We recommend choosing courier bag material in three steps.
- First, define the shipment.
Is it soft or sharp? Is it flat or bulky? Is it under 1 kg or closer to 5 kg? Will it travel across cities, states, or export routes? Will it face rain, return handling, or long warehouse storage?
- Second, define the claim.
If you want compostable courier packaging, the bag needs to be certified and labelled clearly, according to the rules of the country you plan to sell the product. If the supplier only offers vague biodegradable courier packaging language, ask for the certificate before moving forward.
- Third, test the grade.
Compare micron, seal strength, print finish, tear resistance, and storage behaviour before confirming MOQ. A sample kit is often the fastest way to avoid over-ordering the wrong material.
For many brands, the right answer is not one universal courier bag. It may be a mix:
- compostable courier bags for soft, lightweight fashion shipments;
- stronger PE or multilayer formats for sharp, heavy, or return-heavy shipments;
- paper mailers for dry, flat, low-risk dispatches;
- clear documentation for every sustainability claim.
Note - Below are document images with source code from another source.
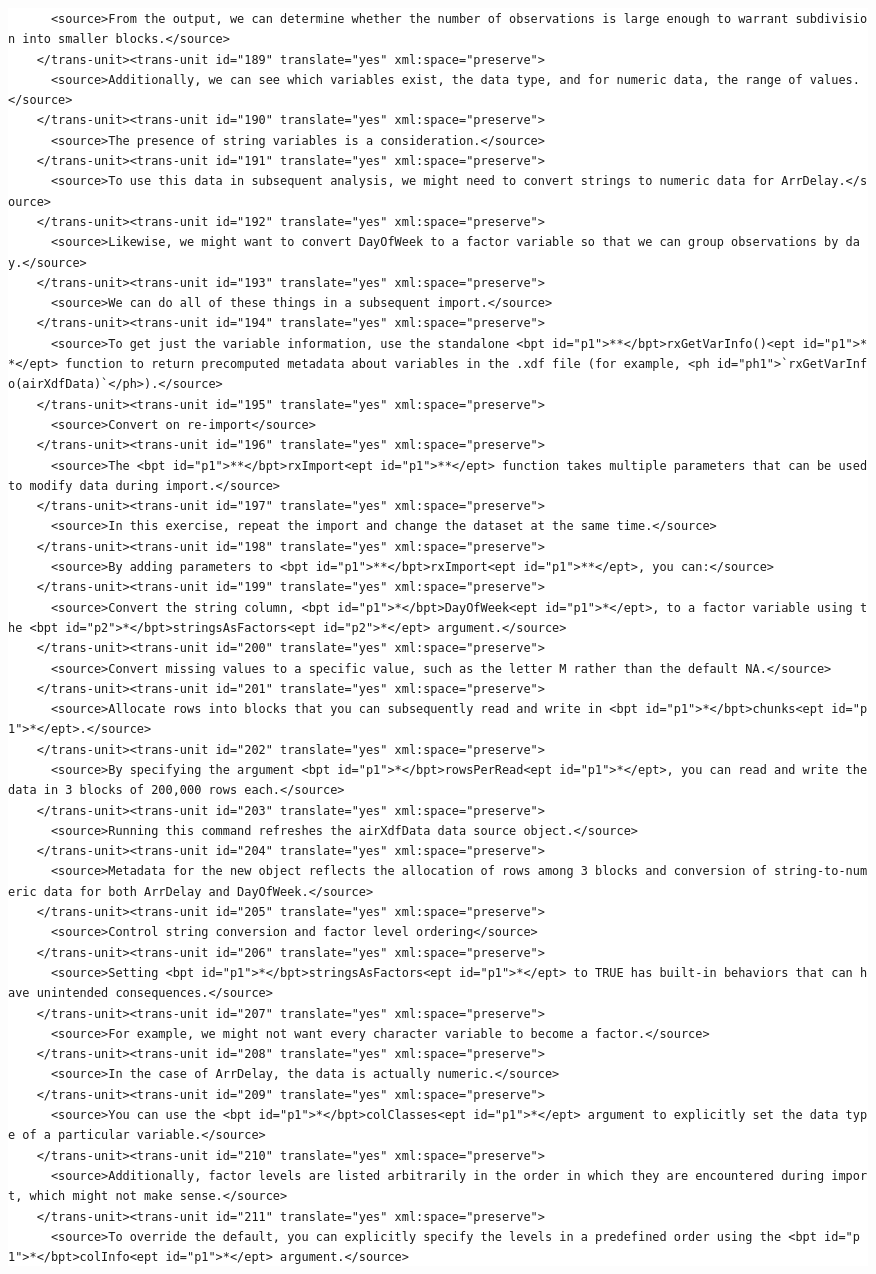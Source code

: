           <source>From the output, we can determine whether the number of observations is large enough to warrant subdivision into smaller blocks.</source>
        </trans-unit><trans-unit id="189" translate="yes" xml:space="preserve">
          <source>Additionally, we can see which variables exist, the data type, and for numeric data, the range of values.</source>
        </trans-unit><trans-unit id="190" translate="yes" xml:space="preserve">
          <source>The presence of string variables is a consideration.</source>
        </trans-unit><trans-unit id="191" translate="yes" xml:space="preserve">
          <source>To use this data in subsequent analysis, we might need to convert strings to numeric data for ArrDelay.</source>
        </trans-unit><trans-unit id="192" translate="yes" xml:space="preserve">
          <source>Likewise, we might want to convert DayOfWeek to a factor variable so that we can group observations by day.</source>
        </trans-unit><trans-unit id="193" translate="yes" xml:space="preserve">
          <source>We can do all of these things in a subsequent import.</source>
        </trans-unit><trans-unit id="194" translate="yes" xml:space="preserve">
          <source>To get just the variable information, use the standalone <bpt id="p1">**</bpt>rxGetVarInfo()<ept id="p1">**</ept> function to return precomputed metadata about variables in the .xdf file (for example, <ph id="ph1">`rxGetVarInfo(airXdfData)`</ph>).</source>
        </trans-unit><trans-unit id="195" translate="yes" xml:space="preserve">
          <source>Convert on re-import</source>
        </trans-unit><trans-unit id="196" translate="yes" xml:space="preserve">
          <source>The <bpt id="p1">**</bpt>rxImport<ept id="p1">**</ept> function takes multiple parameters that can be used to modify data during import.</source>
        </trans-unit><trans-unit id="197" translate="yes" xml:space="preserve">
          <source>In this exercise, repeat the import and change the dataset at the same time.</source>
        </trans-unit><trans-unit id="198" translate="yes" xml:space="preserve">
          <source>By adding parameters to <bpt id="p1">**</bpt>rxImport<ept id="p1">**</ept>, you can:</source>
        </trans-unit><trans-unit id="199" translate="yes" xml:space="preserve">
          <source>Convert the string column, <bpt id="p1">*</bpt>DayOfWeek<ept id="p1">*</ept>, to a factor variable using the <bpt id="p2">*</bpt>stringsAsFactors<ept id="p2">*</ept> argument.</source>
        </trans-unit><trans-unit id="200" translate="yes" xml:space="preserve">
          <source>Convert missing values to a specific value, such as the letter M rather than the default NA.</source>
        </trans-unit><trans-unit id="201" translate="yes" xml:space="preserve">
          <source>Allocate rows into blocks that you can subsequently read and write in <bpt id="p1">*</bpt>chunks<ept id="p1">*</ept>.</source>
        </trans-unit><trans-unit id="202" translate="yes" xml:space="preserve">
          <source>By specifying the argument <bpt id="p1">*</bpt>rowsPerRead<ept id="p1">*</ept>, you can read and write the data in 3 blocks of 200,000 rows each.</source>
        </trans-unit><trans-unit id="203" translate="yes" xml:space="preserve">
          <source>Running this command refreshes the airXdfData data source object.</source>
        </trans-unit><trans-unit id="204" translate="yes" xml:space="preserve">
          <source>Metadata for the new object reflects the allocation of rows among 3 blocks and conversion of string-to-numeric data for both ArrDelay and DayOfWeek.</source>
        </trans-unit><trans-unit id="205" translate="yes" xml:space="preserve">
          <source>Control string conversion and factor level ordering</source>
        </trans-unit><trans-unit id="206" translate="yes" xml:space="preserve">
          <source>Setting <bpt id="p1">*</bpt>stringsAsFactors<ept id="p1">*</ept> to TRUE has built-in behaviors that can have unintended consequences.</source>
        </trans-unit><trans-unit id="207" translate="yes" xml:space="preserve">
          <source>For example, we might not want every character variable to become a factor.</source>
        </trans-unit><trans-unit id="208" translate="yes" xml:space="preserve">
          <source>In the case of ArrDelay, the data is actually numeric.</source>
        </trans-unit><trans-unit id="209" translate="yes" xml:space="preserve">
          <source>You can use the <bpt id="p1">*</bpt>colClasses<ept id="p1">*</ept> argument to explicitly set the data type of a particular variable.</source>
        </trans-unit><trans-unit id="210" translate="yes" xml:space="preserve">
          <source>Additionally, factor levels are listed arbitrarily in the order in which they are encountered during import, which might not make sense.</source>
        </trans-unit><trans-unit id="211" translate="yes" xml:space="preserve">
          <source>To override the default, you can explicitly specify the levels in a predefined order using the <bpt id="p1">*</bpt>colInfo<ept id="p1">*</ept> argument.</source>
A good courier bag should protect the product first. A better courier bag protects the product and keeps the packaging claim honest.
Ukhi can help buyers compare grades, run sample checks, and choose a courier bag format that fits the product, dispatch route, and compliance expectation. Get in touch with us today.
FAQs
- What size compostable courier bag should an apparel brand choose?
Choose the smallest bag that fits the folded garment without stress. Oversized e-commerce mailers increase movement inside the parcel, while tight bags strain seals and corners.
- Is biodegradable courier packaging accepted by marketplaces?
Marketplaces accept biodegradable courier packaging when it is supported by proof. Brands should prefer certified compostable courier packaging with CPCB, EN 13432, ASTM D6400, or ASTM D6868 documentation
- How should brands compare compostable courier packaging suppliers?
Compare finished-bag samples, not only resin claims. Ask for certification scope, micron, MOQ, lead time, print quality, seal strength, storage guidance, and dispatch-line trial support.